Der FCN ist schwer einzuschätzen. Es ist die Mannschaft, die das bis dato unbezwingbare Bayer Leverkusen als Erster in die Knie zwang. Und wie man hörte, sollen die Nürnberger auch am letzten Samstag ganz passabel in Freiburg Fußball gespielt haben. Aber das ist alles kein Grund, um in Ehrfurcht zu erstarren. Im Gegenteil. Der BVB sollte die komplette Wut aus dem letzten Spiel in positive Energie für das nächste Spiel umwandeln. Das ist jetzt natürlich esoterischer Quatsch, aber irgendwie so was sollten sie machen. Denn Fakt ist – und Sätze, die mit „Fakt ist“ anfangen, stimmen immer: Der BVB gehört in dieser Saison sicher zu den Teams, bei denen es als Abstiegskandidat erst mal wenig zu holen gibt. Ganze sechs Punkte ergatterten die Mannschaften, die derzeit in der zweiten Hälfte der Tabelle stehen, gegen uns. Und davon fallen vier auf die an sich starken Mainzer, die eher zufällig derzeit in der unteren Hälfte zu finden sind. Die anderen beiden Zähler holten die Hertha und eben die blöden Hoffenheimer, völlig unverdient.

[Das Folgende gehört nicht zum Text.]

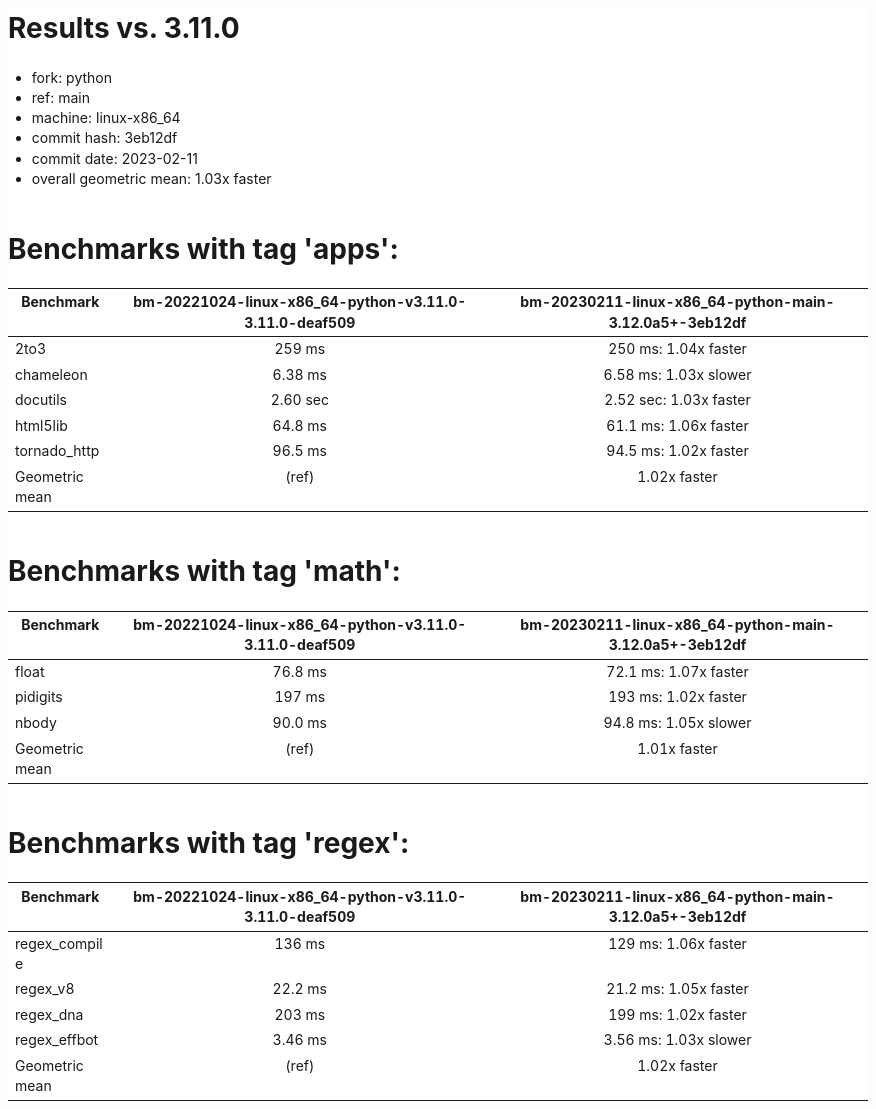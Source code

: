 
# Results vs. 3.11.0

- fork: python
- ref: main
- machine: linux-x86_64
- commit hash: 3eb12df
- commit date: 2023-02-11
- overall geometric mean: 1.03x faster

Benchmarks with tag 'apps':
===========================

| Benchmark      | bm-20221024-linux-x86_64-python-v3.11.0-3.11.0-deaf509 | bm-20230211-linux-x86_64-python-main-3.12.0a5+-3eb12df |
|----------------|:------------------------------------------------------:|:------------------------------------------------------:|
| 2to3           | 259 ms                                                 | 250 ms: 1.04x faster                                   |
| chameleon      | 6.38 ms                                                | 6.58 ms: 1.03x slower                                  |
| docutils       | 2.60 sec                                               | 2.52 sec: 1.03x faster                                 |
| html5lib       | 64.8 ms                                                | 61.1 ms: 1.06x faster                                  |
| tornado_http   | 96.5 ms                                                | 94.5 ms: 1.02x faster                                  |
| Geometric mean | (ref)                                                  | 1.02x faster                                           |

Benchmarks with tag 'math':
===========================

| Benchmark      | bm-20221024-linux-x86_64-python-v3.11.0-3.11.0-deaf509 | bm-20230211-linux-x86_64-python-main-3.12.0a5+-3eb12df |
|----------------|:------------------------------------------------------:|:------------------------------------------------------:|
| float          | 76.8 ms                                                | 72.1 ms: 1.07x faster                                  |
| pidigits       | 197 ms                                                 | 193 ms: 1.02x faster                                   |
| nbody          | 90.0 ms                                                | 94.8 ms: 1.05x slower                                  |
| Geometric mean | (ref)                                                  | 1.01x faster                                           |

Benchmarks with tag 'regex':
============================

| Benchmark      | bm-20221024-linux-x86_64-python-v3.11.0-3.11.0-deaf509 | bm-20230211-linux-x86_64-python-main-3.12.0a5+-3eb12df |
|----------------|:------------------------------------------------------:|:------------------------------------------------------:|
| regex_compile  | 136 ms                                                 | 129 ms: 1.06x faster                                   |
| regex_v8       | 22.2 ms                                                | 21.2 ms: 1.05x faster                                  |
| regex_dna      | 203 ms                                                 | 199 ms: 1.02x faster                                   |
| regex_effbot   | 3.46 ms                                                | 3.56 ms: 1.03x slower                                  |
| Geometric mean | (ref)                                                  | 1.02x faster                                           |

Das zeigt, gegen die Mannschaften aus der Abstiegsregion ist unser Team eigentlich immer da. Die Jungs spielen dort ihre durchaus vorhandene Überlegenheit aus, teilweise gnadenlos aus, wie beim 4:1 in Bochum. Und das sollten sie auch so in Nürnberg machen. Dort, wo Nuri Sahin damals sein erstes Bundesligator erzielte. Vielleicht trifft er ja diesmal zum ersten Mal mit Gesichtsmaske. Jetzt gilt es, die letzten Reserven zu sammeln und sich von Rückschlägen wie der dramatischen Verletzung von Mohamed Zidan nicht zurückwerfen zu lassen. Die Jungs wissen, worum es geht. Um die Einstellung müssen wir uns keine Sorge. Wir brauchen auch gar kein Glück, davon hatten wir diese Saison herzlich wenig und spielen trotzdem oben mit. Wenn die Jungs einfach so spielen, wie es die letzten Wochen schon so häufig geklappt hat, dann sollte es auch in Nürnberg funktionieren. Und um die Kategorie Fußball-Allgemeinplätze abzuhaken: Wenn sie die Zweikämpfe annehmen, dann wird es klappen. Und dann weicht auch ganz schnell die Angst einer gut dosierten Angriffslust. Und so soll es sein.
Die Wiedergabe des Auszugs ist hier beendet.